Bogor24Update – Ketua DPRD Kota Bogor Atang Trisnanto meminta Pemerintah Kota (Pemkot) Bogor melalui Dinas Kesehatan untuk menurunkan tenaga kesehatan (Nakes) ke setiap RT.
Permintaan itu disampaikannya menyusul pasien penderita Demam Berdarah Dengue (DBD) saat ini membludak di Rumah Sakit Umum Daerah (RSUD) Kota Bogor.
Sementara dari data terakhir selama dua bulan terakhir tercatat 845 kasus DBD dengan rincian Januari 2024 sebanyak 389 kasus dan Februari ada sebanyak 456 kasus.
Adapun angka kematian akibat DBD sebanyak empat orang dengan rincian satu orang di Januari dan tiga orang di Februari 2024.

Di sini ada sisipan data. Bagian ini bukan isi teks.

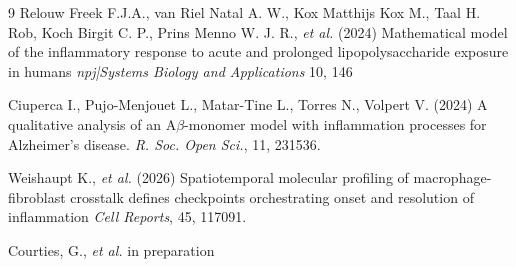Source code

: \documentclass[a4paper, 12pt]{article}
\providecommand{\DIFaddtex}[1]{{\protect\color{blue} \sf #1}} %
\providecommand{\DIFdeltex}[1]{{\protect\color{red} \scriptsize #1}} %
\providecommand{\DIFaddbegin}{} %
\providecommand{\DIFaddend}{} %
\providecommand{\DIFdelbegin}{} %
\providecommand{\DIFdelend}{} %
\providecommand{\DIFadd}[1]{\texorpdfstring{\DIFaddtex{#1}}{#1}} %
\providecommand{\DIFdel}[1]{\texorpdfstring{\DIFdeltex{#1}}{}} %
\begin{document}
\begin{thebibliography}{9}
 Relouw \DIFdelbegin \DIFdel{Freek }\DIFdelend \DIFaddbegin \DIFadd{F.}\DIFaddend J.A.,    \DIFdelbegin \DIFdel{van Riel Natal A. W.,  Kox Matthijs}\DIFdelend \DIFaddbegin \DIFadd{Kox M.}\DIFaddend ,  Taal H.\DIFdelbegin \DIFdel{Rob,  Koch Birgit C. P.,  Prins Menno W. J.
}\DIFdelend \DIFaddbegin \DIFadd{R.,  \textit{et al.}
}\DIFaddend (2024)
\DIFdelbegin %
\DIFdel{Mathematical model of the inﬂammatory
response to acute and prolonged
lipopolysaccharide exposure in humans
}%
\DIFdel{\emph{npj|Systems Biology and Applications} 10, 146
}%
\DIFdelend \DIFaddbegin {}
\DIFaddend 

Ciuperca I., Pujo-Menjouet L., 
Matar-Tine L., Torres N., Volpert V. (2024)
\DIFdelbegin %
\DIFdel{A qualitative analysis of an A$\beta$-monomer model with inflammation processes for Alzheimer’s
disease.
}%
\DIFdel{\emph{R. Soc. Open Sci.}, 11, 231536.
}%
\DIFdelend \DIFaddbegin {}
\DIFaddend %

Weishaupt K., \textit{et al.}  (2026)
\DIFdelbegin %
\DIFdel{Spatiotemporal molecular profiling of macrophage-fibroblast crosstalk defines checkpoints orchestrating onset and resolution of inflammation
}%
\DIFdel{\emph{Cell Reports},  45, 117091.
}%
\DIFdelend \DIFaddbegin {}

 \DIFaddend 

\DIFdelbegin {}\DIFdel{Courties, G., \textit{et al.} 
}%
\DIFdel{in preparation
}\DIFdelend \end{thebibliography}
\end{document}
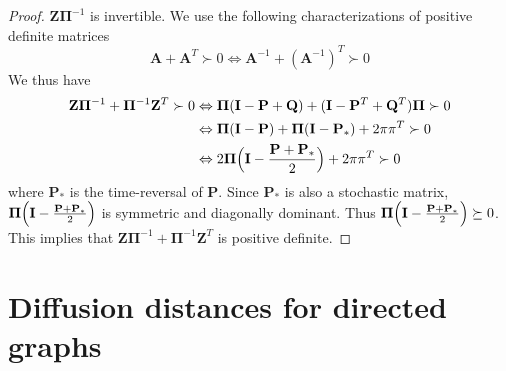 \begin{proof}
  $\mathbf{Z}\bm{\Pi}^{-1}$ is invertible. We use the
  following characterizations of positive definite matrices
  \citep[see][\S
  1.2]{boley09:_gener_laplac,horn94:_topic_in_matrix_analy}
  \begin{equation}
    \label{eq:74}
    \mathbf{A} + \mathbf{A}^{T} \succ 0 \Leftrightarrow
    \mathbf{A}^{-1} + (\mathbf{A}^{-1})^{T} \succ 0
  \end{equation}
  We thus have
  \begin{equation}
    \label{eq:75}
    \begin{split}
   \mathbf{Z}\bm{\Pi}^{-1} + \bm{\Pi}^{-1}\mathbf{Z}^{T} \succ 0
   & \Leftrightarrow \bm{\Pi}(\mathbf{I} - \mathbf{P} + \mathbf{Q}) +
   (\mathbf{I} - \mathbf{P}^{T} + \mathbf{Q}^{T}) \bm{\Pi} \succ 0  \\
   & \Leftrightarrow \bm{\Pi}(\mathbf{I} - \mathbf{P}) +
   \bm{\Pi}(\mathbf{I} - \mathbf{P}_*) + 2 \pi \pi^{T} \succ 0 \\
   & \Leftrightarrow 2 \bm{\Pi}\Bigl(\mathbf{I} - \frac{\mathbf{P} +
     \mathbf{P}_{*}}{2}\Bigr) + 2\pi\pi^{T} \succ 0
   \end{split}
  \end{equation}
  where $\mathbf{P}_*$ is the time-reversal of $\mathbf{P}$. Since
  $\mathbf{P}_{*}$ is also a stochastic matrix,
  $\bm{\Pi}\Bigl(\mathbf{I} - \tfrac{\mathbf{P} +
    \mathbf{P}_*}{2}\Bigr)$ is symmetric and diagonally dominant. Thus
  $\bm{\Pi}\Bigl(\mathbf{I} - \tfrac{\mathbf{P} +
    \mathbf{P}_*}{2}\Bigr) \succeq 0$. This implies that
  $\mathbf{Z}\bm{\Pi}^{-1} + \bm{\Pi}^{-1}\mathbf{Z}^{T}$ is positive
  definite. 
\end{proof}
\section{Diffusion distances for directed graphs}
\label{sec:diff-dist-direct}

“Kami mendapatkan informasi bahwa pasien DBD di RSUD Kota Bogor saat ini sedang membludak, terkhusus pada ruangan untuk anak yang sudah penuh,” kata Atang dikutip Rabu, 28 Februari 2024.
“Kami minta Pemkot Bogor segera menurunkan Nakes ke tiap RT, untuk mengecek warga apabila ada warga terjangkit DBD yang tidak bisa tertangani di rumah sakit,” sambungnya.
Selain mengecek kondisi warga yang terjangkit DBD, menurutnya, para Nakes juga diharapkan dapat mengedukasi langsung masyarakat di kalangan bawah, untuk aktif melakukan gerakan serentak pemberantasan sarang nyamuk (PSN) di lingkungannya.
“Minimal harus sering melakukan survei untuk bisa mengetahui dan mendata tempat yang berpotensi menjadi sarang penyebaran demam berdarah,” papar Atang.
Selain dengan kegiatan 3M Plus berupa mengubur, menguras, menutup, melipat baju-baju yang digantung yang menjadi tempat sarang nyamuk.
Pemberantasan jentik nyamuk juga bisa dilakukan melalui kerja bakti setiap minggu sekali, fogging, hingga membagikan obat abate untuk ditempatkan di genangan air.
“Datangi juga rumah-rumah warga untuk melihat ada genangan air atau tidak. Sekaligus melakukan edukasi ke masyarakat agar melakukan 3M plus serta melakukan pencegahan,” katanya.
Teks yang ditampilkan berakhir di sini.